Pause for a moment and consider what is happening here. Your computer now sees the image not as one cohesive whole, with two people in front of a meadow, but as two distinct layers. One is a layer with just the people and the other layer below that is the background (the meadow). Technically there is a third layer, the locked background layer, but we’re ignoring that since we don’t do anything with it.
To move the people to a different location all you have to do is insert an image as a new layer and place it below the layer with just the people. For this example, I’m going to put the couple in front of a photo I took with some trees and a bridge crossing a stream.

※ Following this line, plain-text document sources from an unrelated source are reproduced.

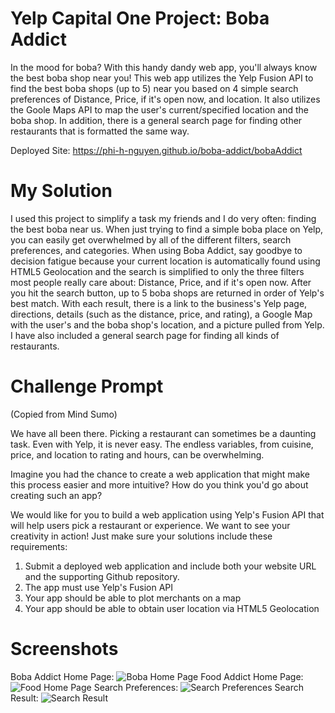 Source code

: # Yelp Capital One Project: Boba Addict
In the mood for boba? With this handy dandy web app, you'll always know the best boba shop near you! This web app utilizes the Yelp Fusion API to find the best boba shops (up to 5) near you based on 4 simple search preferences of Distance, Price, if it's open now, and location. It also utilizes the Goole Maps API to map the user's current/specified location and the boba shop. In addition, there is a general search page for finding other restaurants that is formatted the same way.

Deployed Site: https://phi-h-nguyen.github.io/boba-addict/bobaAddict

# My Solution
I used this project to simplify a task my friends and I do very often: finding the best boba near us. When just trying to find a simple boba place on Yelp, you can easily get overwhelmed by all of the different filters, search preferences, and categories. When using Boba Addict, say goodbye to decision fatigue because your current location is automatically found using HTML5 Geolocation and the search is simplified to only the three filters most people really care about: Distance, Price, and if it's open now. After you hit the search button, up to 5 boba shops are returned in order of Yelp's best match. With each result, there is a link to the  business's Yelp page, directions, details (such as the distance, price, and rating), a Google Map with the user's and the boba shop's location, and a picture pulled from Yelp. I have also included a general search page for finding all kinds of restaurants.

# Challenge Prompt
(Copied from Mind Sumo)

We have all been there. Picking a restaurant can sometimes be a daunting task. Even with Yelp, it is never easy. The endless variables, from cuisine, price, and location to rating and hours, can be overwhelming.

Imagine you had the chance to create a web application that might make this process easier and more intuitive? How do you think you'd go about creating such an app?

We would like for you to build a web application using Yelp's Fusion API that will help users pick a restaurant or experience.  We want to see your creativity in action! Just make sure your solutions include these requirements:

1. Submit a deployed web application and include both your website URL and the supporting Github repository.
2. The app must use Yelp's Fusion API
3. Your app should be able to plot merchants on a map
4. Your app should be able to obtain user location via HTML5 Geolocation

# Screenshots
Boba Addict Home Page:
![Boba Home Page](https://i.ibb.co/VDj84g1/bobaHome.jpg)
Food Addict Home Page:
![Food Home Page](https://i.ibb.co/jzYKn1Q/foodHome.jpg)
Search Preferences:
![Search Preferences](https://i.ibb.co/jfGcRgy/boba-Search-Pref.jpg)
Search Result:
![Search Result](https://i.ibb.co/wyB8w8s/Search.jpg)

In Photoshop you can drag and drop images directly into your composition or use the “File > Place” command. When I insert the image of the bridge into the document with the couple I now have a new layer that I can manipulate like all the rest. You can also start to see the vertical structure of layers and how they are mixed together.

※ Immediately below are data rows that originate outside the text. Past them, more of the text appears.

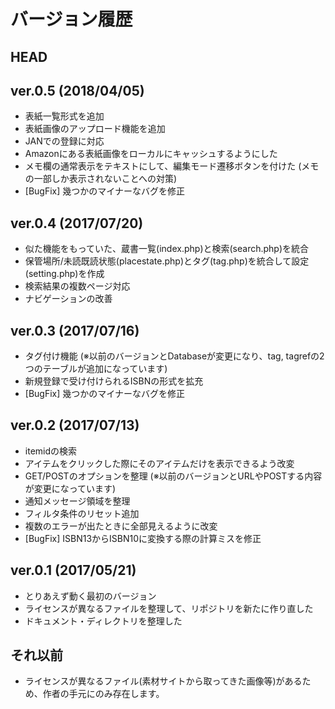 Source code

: # バージョン履歴

## HEAD


## ver.0.5 (2018/04/05)
* 表紙一覧形式を追加
* 表紙画像のアップロード機能を追加
* JANでの登録に対応
* Amazonにある表紙画像をローカルにキャッシュするようにした
* メモ欄の通常表示をテキストにして、編集モード遷移ボタンを付けた (メモの一部しか表示されないことへの対策)
* [BugFix] 幾つかのマイナーなバグを修正


## ver.0.4 (2017/07/20)
* 似た機能をもっていた、蔵書一覧(index.php)と検索(search.php)を統合
* 保管場所/未読既読状態(placestate.php)とタグ(tag.php)を統合して設定(setting.php)を作成
* 検索結果の複数ページ対応
* ナビゲーションの改善


## ver.0.3 (2017/07/16)
* タグ付け機能 (※以前のバージョンとDatabaseが変更になり、tag, tagrefの2つのテーブルが追加になっています)
* 新規登録で受け付けられるISBNの形式を拡充
* [BugFix] 幾つかのマイナーなバグを修正


## ver.0.2 (2017/07/13)
* itemidの検索
* アイテムをクリックした際にそのアイテムだけを表示できるよう改変
* GET/POSTのオプションを整理 (※以前のバージョンとURLやPOSTする内容が変更になっています)
* 通知メッセージ領域を整理
* フィルタ条件のリセット追加
* 複数のエラーが出たときに全部見えるように改変
* [BugFix] ISBN13からISBN10に変換する際の計算ミスを修正


## ver.0.1 (2017/05/21)
* とりあえず動く最初のバージョン
* ライセンスが異なるファイルを整理して、リポジトリを新たに作り直した
* ドキュメント・ディレクトリを整理した


## それ以前
* ライセンスが異なるファイル(素材サイトから取ってきた画像等)があるため、作者の手元にのみ存在します。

The Layers panel functions from a top-down perspective in that whatever layer is at the top of the panel is literally the top-most layer in the entire composition. Layers below it are arranged in descending order. In this example, it’s essential that the layer with the two people appears as the top-most layer in the Layer panel itself, followed immediately by the new background.
Voila! The couple now appears in an entirely different location, all with just a few mouse clicks in Photoshop. If you are still trying to wrap your head around the concept of layers, here’s an extruded view of what you are seeing in the above image.
I could remove the bottom layer entirely but I left it in place because I don’t like to delete any layers when making a composite image like this. You never know when you might need to go fetch an errant strand of hair that you overlooked from the original layer, or use it for a bit of color correction later on down the line. If I want I can add more pieces to this image just by using layers and stacking things on top of each other, and using layer masks to refine and edit things even more.
You can also edit the new background separately from the people such as adding a blur effect or desaturating it slightly. If you convert to a Smart Object any editing you do on that layer can be altered or changed later. But if you apply it directly to the layer it cannot. Make sure to match color balance when combining images for a more realistic look.
This type of switch-out-the-background edit is just a small taste of what you can do when using layers in Photoshop. Add empty layers by going to “Layer > New > Layer” and then using the Brush or other tools to start creating in them. You can re-order layers by clicking and dragging them up and down in the Layers panel. You can show and hide layers, adjust the opacity of a given layer, choose how one blends with the layers below it, and even create special Adjustment Layers that you can use to edit colors and add effects to other layers.
I have only scratched the surface of what layers are capable of doing. Hopefully this gives you a basic understanding of what this powerful feature is all about. Do you have any tips or tricks for using layers that I missed? Please share them in the comments section below.